The dishes were washed, the table was cleared, the kitchen floor mopped when her eyes rose and spotted it – a cockroach on her kitchen ceiling. How she hated the sight. After all her labouring, that black speck showed only how old and rundown the house was, how futile her efforts. There was still the living room and bathroom needing to be tidied and cleaned.
She grabbed the Mortein out of the cupboard and went to look for a dry broom. Below the black spot she propped up a dining chair and had just stepped up onto it when the doorbell rang.
Grudgingly, she climbed down off the chair to answer the door.
It was a young boy, about fifteen. After a moment she recognised him as Vu, who was in her youngest daughter’s after school tutoring class.
‘Sorry Vu,’ she said, ‘Jessie’s not here. She’s gone to the movies with some friends.’
‘Can I use your toilet?’ he asked, as if that was what he wanted all along, ‘I really need to go.’
She let him in. One stepped through the front door directly into the living room. For the innocent soul this provided an unconditional, warm welcome but against the shallow, worldly heart, the house appeared exposed and pitifully vulnerable.
Vu’s eyes went to the kitchen, where the dining chair stood as its own little island under the black speck, to then scan the messy living room.

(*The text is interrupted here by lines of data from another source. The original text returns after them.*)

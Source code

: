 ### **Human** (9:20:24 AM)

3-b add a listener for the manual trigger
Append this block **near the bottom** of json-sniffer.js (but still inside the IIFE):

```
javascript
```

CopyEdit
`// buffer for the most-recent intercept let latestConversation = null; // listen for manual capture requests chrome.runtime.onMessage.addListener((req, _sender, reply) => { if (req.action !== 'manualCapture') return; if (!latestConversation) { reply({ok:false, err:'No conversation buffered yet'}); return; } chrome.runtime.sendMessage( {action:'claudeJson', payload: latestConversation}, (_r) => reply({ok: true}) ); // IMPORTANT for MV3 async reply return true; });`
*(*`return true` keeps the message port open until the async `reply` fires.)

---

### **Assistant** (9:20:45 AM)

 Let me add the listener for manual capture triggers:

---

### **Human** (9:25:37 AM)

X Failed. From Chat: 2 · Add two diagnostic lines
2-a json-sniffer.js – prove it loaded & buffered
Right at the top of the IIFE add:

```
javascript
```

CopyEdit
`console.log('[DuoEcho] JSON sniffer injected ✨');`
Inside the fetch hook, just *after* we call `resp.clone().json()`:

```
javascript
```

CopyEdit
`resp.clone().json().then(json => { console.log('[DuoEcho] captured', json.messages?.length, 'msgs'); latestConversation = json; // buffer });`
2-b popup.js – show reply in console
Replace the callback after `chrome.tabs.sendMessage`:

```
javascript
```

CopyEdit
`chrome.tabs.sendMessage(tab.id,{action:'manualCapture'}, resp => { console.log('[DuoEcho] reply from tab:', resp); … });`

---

And suddenly, she didn’t want him to go to the bathroom, the oldest and dirtiest room in the house. But it was too late now.
She knew where he lived, in one of the biggest mansions in Cabramatta and less than a five minute walk away – how many times had he asked Jessie if he could catch a lift home with them from the tutoring class, while his own mother never offered Jessie one in return.
The bile rose in her. She knew why he was here, to scope out Jessie’s possessions. She knew with certainty, she felt it in her bones. And she knew she could never tell Jessie.
He thanked her and left. She went back to the kitchen to get rid of the cockroach. It was gone.
She felt ashamed that he dared to look down on them, on Jessie, who was born to this and could not help it. After years of war and starvation, she and her husband had done the best they could for their girls, and this was supposed to be a better life. She sat on the chair, curled up her legs, dropped her head onto her arms and cried.